Poet comes out of the margins
PRIVATE scribblings about the shortcomings of Shakespeare by one of his most intelligent critics, Samuel Taylor Coleridge, are to be published in a comprehensive collection of the Romantic poet's marginalia.
The project to gather and publish every scrap ever written by Coleridge, who died in 1834, is now well under way. Marginalia IV is part of a series which will comprise six volumes. Its editor, Heather Jackson, a professor at the University of Toronto, has devoted nearly 17 years to Coleridge's margin scribblings.

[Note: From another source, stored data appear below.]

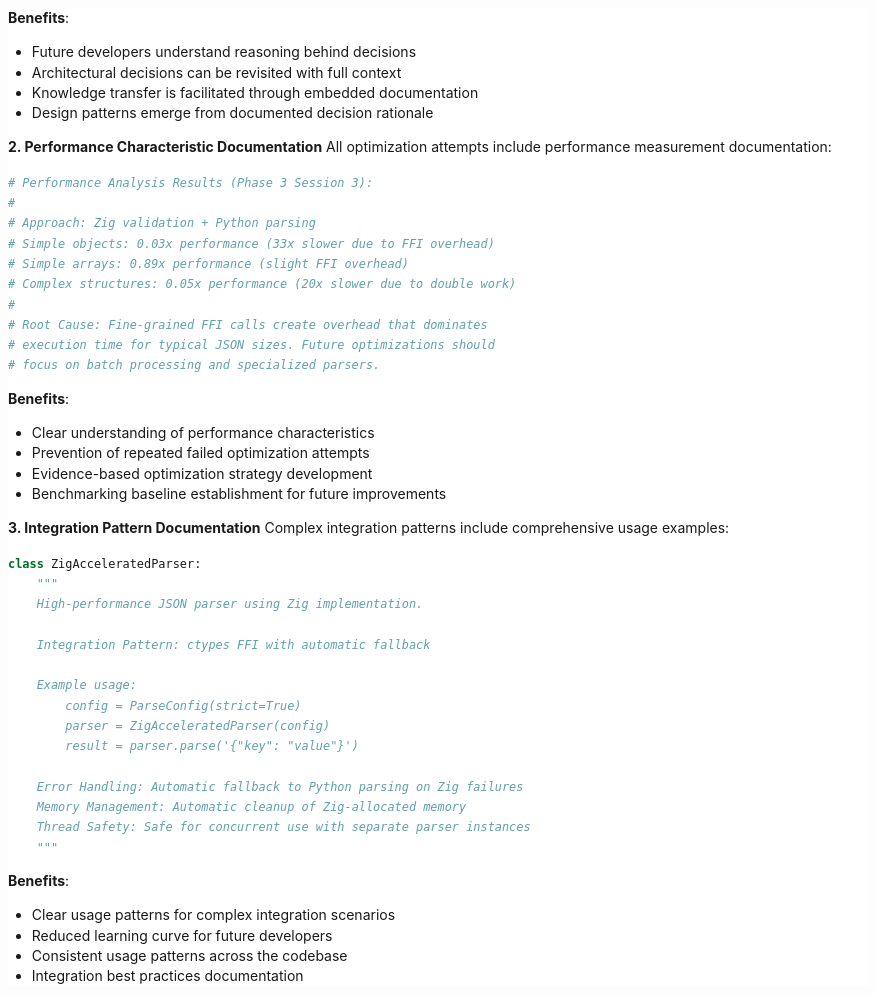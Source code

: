 
**Benefits**:
- Future developers understand reasoning behind decisions
- Architectural decisions can be revisited with full context
- Knowledge transfer is facilitated through embedded documentation
- Design patterns emerge from documented decision rationale

**2. Performance Characteristic Documentation**
All optimization attempts include performance measurement documentation:

```python
# Performance Analysis Results (Phase 3 Session 3):
# 
# Approach: Zig validation + Python parsing
# Simple objects: 0.03x performance (33x slower due to FFI overhead)
# Simple arrays: 0.89x performance (slight FFI overhead)
# Complex structures: 0.05x performance (20x slower due to double work)
# 
# Root Cause: Fine-grained FFI calls create overhead that dominates
# execution time for typical JSON sizes. Future optimizations should
# focus on batch processing and specialized parsers.
```

**Benefits**:
- Clear understanding of performance characteristics
- Prevention of repeated failed optimization attempts
- Evidence-based optimization strategy development
- Benchmarking baseline establishment for future improvements

**3. Integration Pattern Documentation**
Complex integration patterns include comprehensive usage examples:

```python
class ZigAcceleratedParser:
    """
    High-performance JSON parser using Zig implementation.
    
    Integration Pattern: ctypes FFI with automatic fallback
    
    Example usage:
        config = ParseConfig(strict=True)
        parser = ZigAcceleratedParser(config)
        result = parser.parse('{"key": "value"}')
    
    Error Handling: Automatic fallback to Python parsing on Zig failures
    Memory Management: Automatic cleanup of Zig-allocated memory
    Thread Safety: Safe for concurrent use with separate parser instances
    """
```

**Benefits**:
- Clear usage patterns for complex integration scenarios
- Reduced learning curve for future developers
- Consistent usage patterns across the codebase
- Integration best practices documentation
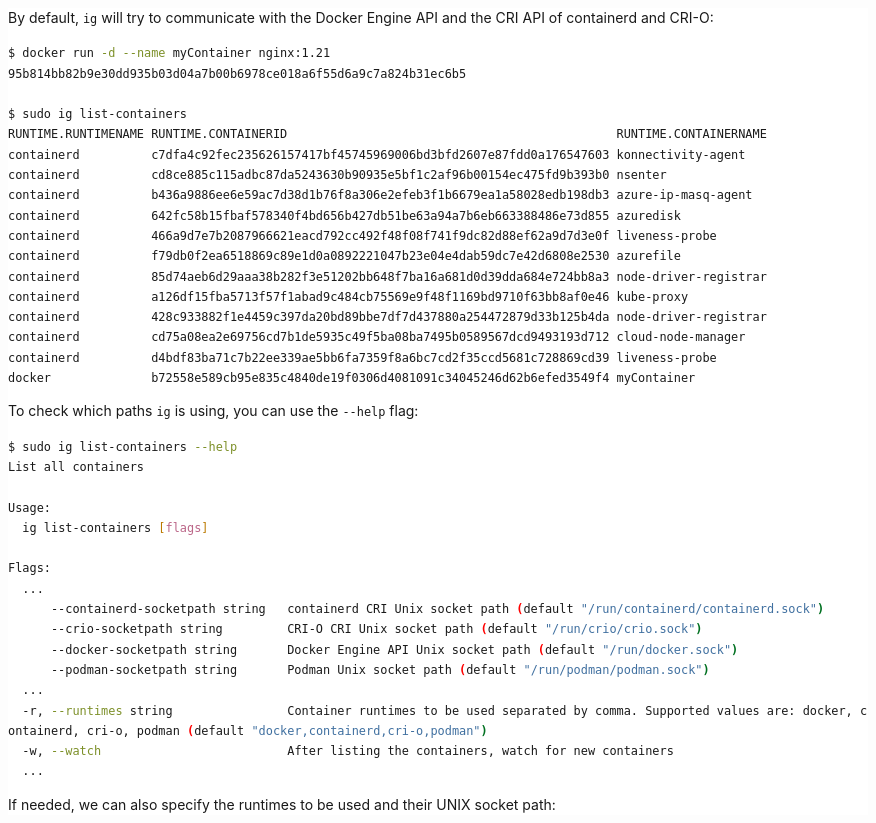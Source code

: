 By default, `ig` will try to communicate with the Docker Engine
API and the CRI API of containerd and CRI-O:

```bash
$ docker run -d --name myContainer nginx:1.21
95b814bb82b9e30dd935b03d04a7b00b6978ce018a6f55d6a9c7a824b31ec6b5

$ sudo ig list-containers
RUNTIME.RUNTIMENAME RUNTIME.CONTAINERID                                              RUNTIME.CONTAINERNAME
containerd          c7dfa4c92fec235626157417bf45745969006bd3bfd2607e87fdd0a176547603 konnectivity-agent
containerd          cd8ce885c115adbc87da5243630b90935e5bf1c2af96b00154ec475fd9b393b0 nsenter
containerd          b436a9886ee6e59ac7d38d1b76f8a306e2efeb3f1b6679ea1a58028edb198db3 azure-ip-masq-agent
containerd          642fc58b15fbaf578340f4bd656b427db51be63a94a7b6eb663388486e73d855 azuredisk
containerd          466a9d7e7b2087966621eacd792cc492f48f08f741f9dc82d88ef62a9d7d3e0f liveness-probe
containerd          f79db0f2ea6518869c89e1d0a0892221047b23e04e4dab59dc7e42d6808e2530 azurefile
containerd          85d74aeb6d29aaa38b282f3e51202bb648f7ba16a681d0d39dda684e724bb8a3 node-driver-registrar
containerd          a126df15fba5713f57f1abad9c484cb75569e9f48f1169bd9710f63bb8af0e46 kube-proxy
containerd          428c933882f1e4459c397da20bd89bbe7df7d437880a254472879d33b125b4da node-driver-registrar
containerd          cd75a08ea2e69756cd7b1de5935c49f5ba08ba7495b0589567dcd9493193d712 cloud-node-manager
containerd          d4bdf83ba71c7b22ee339ae5bb6fa7359f8a6bc7cd2f35ccd5681c728869cd39 liveness-probe
docker              b72558e589cb95e835c4840de19f0306d4081091c34045246d62b6efed3549f4 myContainer
```

To check which paths `ig` is using, you can use the `--help` flag:

```bash
$ sudo ig list-containers --help
List all containers

Usage:
  ig list-containers [flags]

Flags:
  ...
      --containerd-socketpath string   containerd CRI Unix socket path (default "/run/containerd/containerd.sock")
      --crio-socketpath string         CRI-O CRI Unix socket path (default "/run/crio/crio.sock")
      --docker-socketpath string       Docker Engine API Unix socket path (default "/run/docker.sock")
      --podman-socketpath string       Podman Unix socket path (default "/run/podman/podman.sock")
  ...
  -r, --runtimes string                Container runtimes to be used separated by comma. Supported values are: docker, containerd, cri-o, podman (default "docker,containerd,cri-o,podman")
  -w, --watch                          After listing the containers, watch for new containers
  ...
```

If needed, we can also specify the runtimes to be used and their UNIX socket
path:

The fourth volume, published last week, contains 8,000 notes on subjects as varied as the Gospel of St Luke, medical reports and opera. Coleridge, who introduced the word "marginalia" to the English language from Latin, left more than 400 annotated books when he died.
Among writers whose works he annotated were Sir Walter Scott, Immanuel Kant and John Donne. Sometimes he is downright rude. "I have noticed with pain the apparent unthinkingness of the Writer," he writes of Robert Percival, although he is interested in the writer's experiments with cannabis. "I have both smoked and taken the powder ... the effects in both were the same, merely narcotic, with a painful weight from the flatulence or stifled gas."
On Shakespeare's work, Coleridge is more reserved. Hamlet, he remarks, "was the Character, in the intuition and exposition of which I first made my turn for philosophical criticism, and especially for insight into the genius of Shakespeare". But he admits he sometimes cannot see what the playwright intended. On King Lear he writes: "What can I say of this scene? My reluctance to think Sh. wrong - and yet ...".
Professor Jackson wants to encourage a return to marginalia. "Nowadays people feel guilty about writing in books. One librarian was rather grumpy about Coleridge, and said he shouldn't have gone about spoiling other people's books."